Morton has two double-digit strikeout games this season, both of which came within his last four trips to the mound. On April 28, he struck out 12 A’s in seven innings while picking up his second win of the season. Last weekend, he fanned 10 Yankees in 5 2/3 innings to move to 5–2 on the year. Half of those 22 strikeouts came with the curveball on strike three. Let’s take a look at a few of them.
While Morton’s breaking pitch is a curveball, he sometimes throws it with a bit more tilt that makes it resemble a slider. It’s always technically a curve, but it gives hitters a different look, and the way it darts down and in on lefties can make it especially effective. That’s something Stephen Vogt learned late last month.
The curve to Vogt started over the plate, and ended up outside the zone both low and inside. This one to Yonder Alonso starts a bit off the plate outside, and travels back over the plate into the zone. Alonso isn’t necessarily fooled by the pitch, but the movement is still too much for him.
Morton’s ability to use the curve to both sides of the plate is one reason why it’s such a strong weapon. Another is the differing looks we just discussed. Here’s the 12-to-6 version of Morton’s curveball, which he used to get strike three against Aaron Hicks last weekend.
The breaking balls to Vogt and Alsono, as well as the one to Hicks, all get coded as curveballs, but ask hitters if they’re really the same pitch. That’s just another layer for them to have to think about when they step into the box against Morton.
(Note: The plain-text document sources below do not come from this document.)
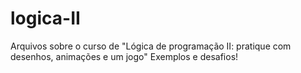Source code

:# logica-II
Arquivos sobre o curso de "Lógica de programação II: pratique com desenhos, animações e um jogo"
Exemplos e desafios!
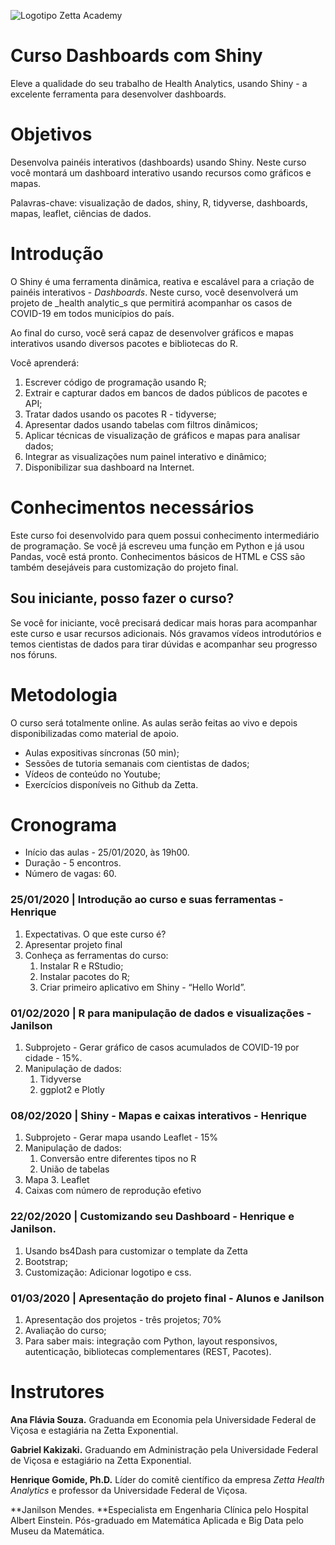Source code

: ![Logotipo Zetta Academy](https://raw.githubusercontent.com/zetta-health/curso-dashboards-com-shiny/master/assets/repository-course-social-preview.png)

# Curso Dashboards com Shiny

Eleve a qualidade do seu trabalho de Health Analytics, usando Shiny - a excelente ferramenta para desenvolver dashboards.


# Objetivos

Desenvolva painéis interativos (dashboards) usando Shiny. Neste curso você montará um dashboard interativo usando recursos como gráficos e mapas.

Palavras-chave: visualização de dados, shiny, R, tidyverse, dashboards, mapas, leaflet, ciências de dados.


# Introdução

O Shiny é uma ferramenta dinâmica, reativa e escalável para a criação de painéis interativos - _Dashboards_. Neste curso, você desenvolverá um projeto de _health analytic_s que permitirá acompanhar os casos de COVID-19 em todos municípios do país. 

Ao final do curso, você será capaz de desenvolver gráficos e mapas interativos usando diversos pacotes e bibliotecas do R.

Você aprenderá:



1. Escrever código de programação usando R;
2. Extrair e capturar dados em bancos de dados públicos de pacotes e API;
3. Tratar dados usando os pacotes R - tidyverse;
4. Apresentar dados usando tabelas com filtros dinâmicos;
5. Aplicar técnicas de visualização de gráficos e mapas para analisar dados;
6. Integrar as visualizações num painel interativo e dinâmico;
7. Disponibilizar sua dashboard na Internet.


# Conhecimentos necessários

Este curso foi desenvolvido para quem possui conhecimento intermediário de programação. Se você já escreveu uma função em Python e já usou Pandas, você está pronto. Conhecimentos básicos de HTML e CSS são também desejáveis para customização do projeto final.


## Sou iniciante, posso fazer o curso?

Se você for iniciante, você precisará dedicar mais horas para acompanhar este curso e usar recursos adicionais. Nós gravamos vídeos introdutórios e temos cientistas de dados para tirar dúvidas e acompanhar seu progresso nos fóruns.


# Metodologia

O curso será totalmente online. As aulas serão feitas ao vivo e depois disponibilizadas como material de apoio.



*   Aulas expositivas síncronas (50 min);
*   Sessões de tutoria semanais com cientistas de dados;
*   Vídeos de conteúdo no Youtube;
*   Exercícios disponíveis no Github da Zetta.


# Cronograma



*   Início das aulas - 25/01/2020, às 19h00.
*   Duração - 5 encontros.
*   Número de vagas: 60.


### 25/01/2020 | Introdução ao curso e suas ferramentas - Henrique



1. Expectativas. O que este curso é?
2. Apresentar projeto final
3. Conheça as ferramentas do curso: 
    1. Instalar R e RStudio;
    2. Instalar pacotes do R;
    3. Criar primeiro aplicativo em Shiny - “Hello World”.


### 01/02/2020 | R para manipulação de dados e visualizações - Janilson



1. Subprojeto - Gerar gráfico de casos acumulados de COVID-19 por cidade - 15%.
2. Manipulação de dados:
    1. Tidyverse
    2. ggplot2 e Plotly


### 08/02/2020 | Shiny - Mapas e caixas interativos - Henrique



1. Subprojeto - Gerar mapa usando Leaflet - 15%
2. Manipulação de dados:
    1. Conversão entre diferentes tipos no R
    2. União de tabelas
3. Mapa
    3. Leaflet
4. Caixas com número de reprodução efetivo


### 22/02/2020 | Customizando seu Dashboard - Henrique e Janilson.



1. Usando bs4Dash para customizar o template da Zetta
2. Bootstrap;
3. Customização: Adicionar logotipo e css.


### 01/03/2020 | Apresentação do projeto final - Alunos e Janilson



1. Apresentação dos projetos - três projetos; 70%
2. Avaliação do curso;
3. Para saber mais: integração com Python, layout responsivos, autenticação, bibliotecas complementares (REST, Pacotes).


# Instrutores

**Ana Flávia Souza.** Graduanda em Economia pela Universidade Federal de Viçosa e estagiária na Zetta Exponential.

**Gabriel Kakizaki.** Graduando em Administração pela Universidade Federal de Viçosa e estagiário na Zetta Exponential.

**Henrique Gomide, Ph.D.**  Líder do comitê científico da empresa _Zetta Health Analytics_ e professor da Universidade Federal de Viçosa.

**Janilson Mendes. **Especialista em Engenharia Clínica pelo Hospital Albert Einstein. Pós-graduado em Matemática Aplicada e Big Data pelo Museu da Matemática.
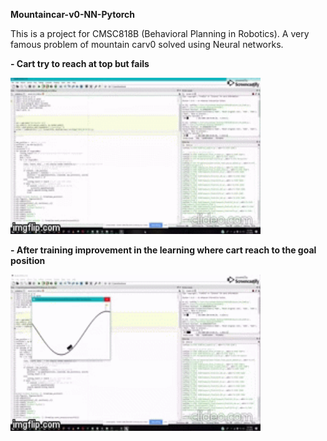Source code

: **Mountaincar-v0-NN-Pytorch**

This is a project for CMSC818B (Behavioral Planning in Robotics). A very famous problem of mountain carv0 solved using Neural networks. 

**- Cart try to reach at top but fails** 


<img src="https://github.com/Godcreatebugs/Mountaincar-v0-NN-Tensorflow/blob/master/fail_gif.gif" width="400" height="250">

**- After training improvement in the learning where cart reach to the goal position**

<img src="https://github.com/Godcreatebugs/Mountaincar-v0-NN-Tensorflow/blob/master/pass_gif.gif" width="400" height="250">
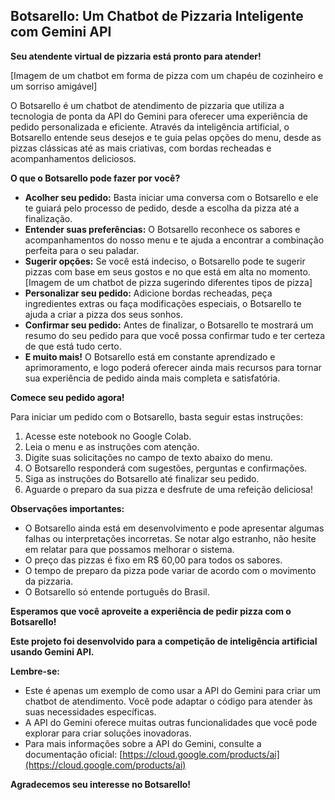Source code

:## Botsarello: Um Chatbot de Pizzaria Inteligente com Gemini API

**Seu atendente virtual de pizzaria está pronto para atender!**

[Imagem de um chatbot em forma de pizza com um chapéu de cozinheiro e um sorriso amigável]

O Botsarello é um chatbot de atendimento de pizzaria que utiliza a tecnologia de ponta da API do Gemini para oferecer uma experiência de pedido personalizada e eficiente. Através da inteligência artificial, o Botsarello entende seus desejos e te guia pelas opções do menu, desde as pizzas clássicas até as mais criativas, com bordas recheadas e acompanhamentos deliciosos.

**O que o Botsarello pode fazer por você?**

* **Acolher seu pedido:** Basta iniciar uma conversa com o Botsarello e ele te guiará pelo processo de pedido, desde a escolha da pizza até a finalização.
* **Entender suas preferências:** O Botsarello reconhece os sabores e acompanhamentos do nosso menu e te ajuda a encontrar a combinação perfeita para o seu paladar.
* **Sugerir opções:** Se você está indeciso, o Botsarello pode te sugerir pizzas com base em seus gostos e no que está em alta no momento.
[Imagem de um chatbot de pizza sugerindo diferentes tipos de pizza]
* **Personalizar seu pedido:** Adicione bordas recheadas, peça ingredientes extras ou faça modificações especiais, o Botsarello te ajuda a criar a pizza dos seus sonhos.
* **Confirmar seu pedido:** Antes de finalizar, o Botsarello te mostrará um resumo do seu pedido para que você possa confirmar tudo e ter certeza de que está tudo certo.
* **E muito mais!** O Botsarello está em constante aprendizado e aprimoramento, e logo poderá oferecer ainda mais recursos para tornar sua experiência de pedido ainda mais completa e satisfatória.

**Comece seu pedido agora!**

Para iniciar um pedido com o Botsarello, basta seguir estas instruções:

1. Acesse este notebook no Google Colab.
2. Leia o menu e as instruções com atenção.
3. Digite suas solicitações no campo de texto abaixo do menu.
4. O Botsarello responderá com sugestões, perguntas e confirmações.
5. Siga as instruções do Botsarello até finalizar seu pedido.
6. Aguarde o preparo da sua pizza e desfrute de uma refeição deliciosa!

**Observações importantes:**

* O Botsarello ainda está em desenvolvimento e pode apresentar algumas falhas ou interpretações incorretas. Se notar algo estranho, não hesite em relatar para que possamos melhorar o sistema.
* O preço das pizzas é fixo em R$ 60,00 para todos os sabores.
* O tempo de preparo da pizza pode variar de acordo com o movimento da pizzaria.
* O Botsarello só entende português do Brasil.

**Esperamos que você aproveite a experiência de pedir pizza com o Botsarello!**

**Este projeto foi desenvolvido para a competição de inteligência artificial usando Gemini API.**

**Lembre-se:**

* Este é apenas um exemplo de como usar a API do Gemini para criar um chatbot de atendimento. Você pode adaptar o código para atender às suas necessidades específicas.
* A API do Gemini oferece muitas outras funcionalidades que você pode explorar para criar soluções inovadoras.
* Para mais informações sobre a API do Gemini, consulte a documentação oficial: [https://cloud.google.com/products/ai](https://cloud.google.com/products/ai)

**Agradecemos seu interesse no Botsarello!**
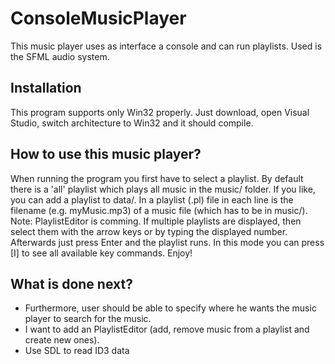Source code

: # ConsoleMusicPlayer

This music player uses as interface a console and can run playlists. Used is the SFML audio system.

## Installation
This program supports only Win32 properly. Just download, open Visual Studio, switch architecture to Win32 and it should compile.

## How to use this music player?
When running the program you first have to select a playlist. By default there is a 'all' playlist which plays all
music in the music/ folder. If you like, you can add a playlist to data/. In a playlist (.pl) file in each
line is the filename (e.g. myMusic.mp3) of a music file (which has to be in music/). Note: PlaylistEditor is comming.
If multiple playlists are displayed, then select them with the arrow keys or by typing the displayed number. Afterwards
just press Enter and the playlist runs. In this mode you can press [I] to see all available key commands.
Enjoy!

## What is done next?
- Furthermore, user should be able to specify where he wants the music player to search for the music.
- I want to add an PlaylistEditor (add, remove music from a playlist and create new ones).
- Use SDL to read ID3 data
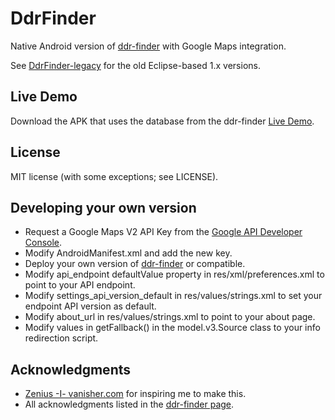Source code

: DdrFinder
=========

Native Android version of [ddr-finder](https://github.com/Andrew67/ddr-finder) with Google Maps integration.

See [DdrFinder-legacy](https://github.com/Andrew67/DdrFinder-legacy) for the old Eclipse-based 1.x versions.

Live Demo
---------
Download the APK that uses the database from the ddr-finder [Live Demo](http://ddrfinder.tk).

License
-------
MIT license (with some exceptions; see LICENSE).

Developing your own version
---------------------------
* Request a Google Maps V2 API Key from the [Google API Developer Console](https://code.google.com/apis/console/).
* Modify AndroidManifest.xml and add the new key.
* Deploy your own version of [ddr-finder](https://github.com/Andrew67/ddr-finder) or compatible.
* Modify api_endpoint defaultValue property in res/xml/preferences.xml to point to your API endpoint.
* Modify settings_api_version_default in res/values/strings.xml to set your endpoint API version as default.
* Modify about_url in res/values/strings.xml to point to your about page.
* Modify values in getFallback() in the model.v3.Source class to your info redirection script.

Acknowledgments
---------------
* [Zenius -I- vanisher.com](http://zenius-i-vanisher.com/) for inspiring me to make this.
* All acknowledgments listed in the [ddr-finder page](https://github.com/Andrew67/ddr-finder#acknowledgments).
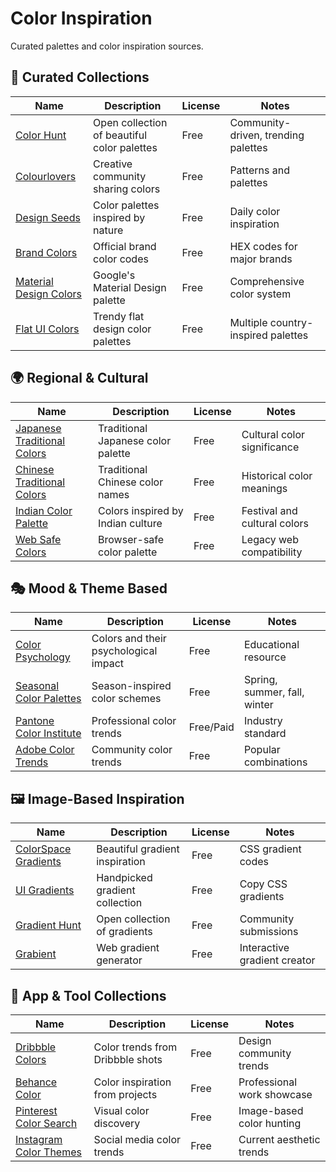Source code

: # Color Inspiration

Curated palettes and color inspiration sources.

## 🎨 Curated Collections

| Name | Description | License | Notes |
|------|-------------|---------|-------|
| [Color Hunt](https://colorhunt.co) | Open collection of beautiful color palettes | Free | Community-driven, trending palettes |
| [Colourlovers](https://colourlovers.com) | Creative community sharing colors | Free | Patterns and palettes |
| [Design Seeds](https://design-seeds.com) | Color palettes inspired by nature | Free | Daily color inspiration |
| [Brand Colors](https://brandcolors.net) | Official brand color codes | Free | HEX codes for major brands |
| [Material Design Colors](https://material.io/design/color) | Google's Material Design palette | Free | Comprehensive color system |
| [Flat UI Colors](https://flatuicolors.com) | Trendy flat design color palettes | Free | Multiple country-inspired palettes |

## 🌍 Regional & Cultural

| Name | Description | License | Notes |
|------|-------------|---------|-------|
| [Japanese Traditional Colors](https://nipponcolors.com) | Traditional Japanese color palette | Free | Cultural color significance |
| [Chinese Traditional Colors](https://zhongguose.com) | Traditional Chinese color names | Free | Historical color meanings |
| [Indian Color Palette](https://indiancolors.netlify.app) | Colors inspired by Indian culture | Free | Festival and cultural colors |
| [Web Safe Colors](https://websafecolors.info) | Browser-safe color palette | Free | Legacy web compatibility |

## 🎭 Mood & Theme Based

| Name | Description | License | Notes |
|------|-------------|---------|-------|
| [Color Psychology](https://colorpsychology.org) | Colors and their psychological impact | Free | Educational resource |
| [Seasonal Color Palettes](https://seasonalcolorpalette.com) | Season-inspired color schemes | Free | Spring, summer, fall, winter |
| [Pantone Color Institute](https://www.pantone.com/color-institute) | Professional color trends | Free/Paid | Industry standard |
| [Adobe Color Trends](https://color.adobe.com/trends) | Community color trends | Free | Popular combinations |

## 🖼️ Image-Based Inspiration

| Name | Description | License | Notes |
|------|-------------|---------|-------|
| [ColorSpace Gradients](https://mycolor.space/gradient) | Beautiful gradient inspiration | Free | CSS gradient codes |
| [UI Gradients](https://uigradients.com) | Handpicked gradient collection | Free | Copy CSS gradients |
| [Gradient Hunt](https://gradienthunt.com) | Open collection of gradients | Free | Community submissions |
| [Grabient](https://grabient.com) | Web gradient generator | Free | Interactive gradient creator |

## 📱 App & Tool Collections

| Name | Description | License | Notes |
|------|-------------|---------|-------|
| [Dribbble Colors](https://dribbble.com/colors) | Color trends from Dribbble shots | Free | Design community trends |
| [Behance Color](https://behance.net) | Color inspiration from projects | Free | Professional work showcase |
| [Pinterest Color Search](https://pinterest.com) | Visual color discovery | Free | Image-based color hunting |
| [Instagram Color Themes](https://instagram.com) | Social media color trends | Free | Current aesthetic trends | 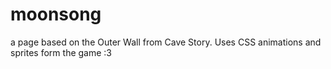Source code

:# moonsong
a page based on the Outer Wall from Cave Story. Uses CSS animations and sprites form the game :3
Finally, let’s take a look at a wonderful bit of sequencing. Morton struck out seven consecutive batters from the first to the third innings against the Yankees. The seventh was Chris Carter. Now, to be fair, striking out Carter isn’t necessarily the greatest achievement for a pitcher. The guy swings and misses a lot. It’s not the strikeout itself, however, that’s impressive. It’s the way Morton set Carter up to be absolutely helpless against the curve.
On an 0–1 pitch, Morton went to his bread and butter, the sinker. The pitch starts out as a strike, but it tails sharply in on Carter’s hands and ends up off the plate inside. He fouls it off at the plate to fall into an 0–2 hole.
That’s a filthy pitch for any hitter, especially a righty, to deal with. Look at where the pitch was when Carter committed to swing, and then where it ended up once it actually traveled into the hitting zone.
Seriously, there’s no handling that pitch. The only way is to identify its spin and location, and trust that it is going to end up out of the zone. That’s much easier said than done.
After a purpose curveball low and away ran the count to 1–2, Morton doubled up with his out-pitch. This time, though, it wasn’t a chase offering, but in the zone. We’ll take a look at this one before breaking it down.
You can tell by Carter’s late swing that he was guessing sinker. He was, as we just said, trusting that it was going to end up off the plate inside. By time he realizes it’s a curveball and not a sinker, it’s too late, and he flails through it for strike three. You see? Much easier said than done.
Morton isn’t Keuchel and he isn’t McCullers. He’s not going to induce as much soft contact as the former, and he won’t miss as many bats as the latter. The good news for both the Astros and his fantasy owners is that he doesn’t need to be. He’s a worthy No. 3 in real life, and his strikeout ability makes him a fantasy asset in all formats.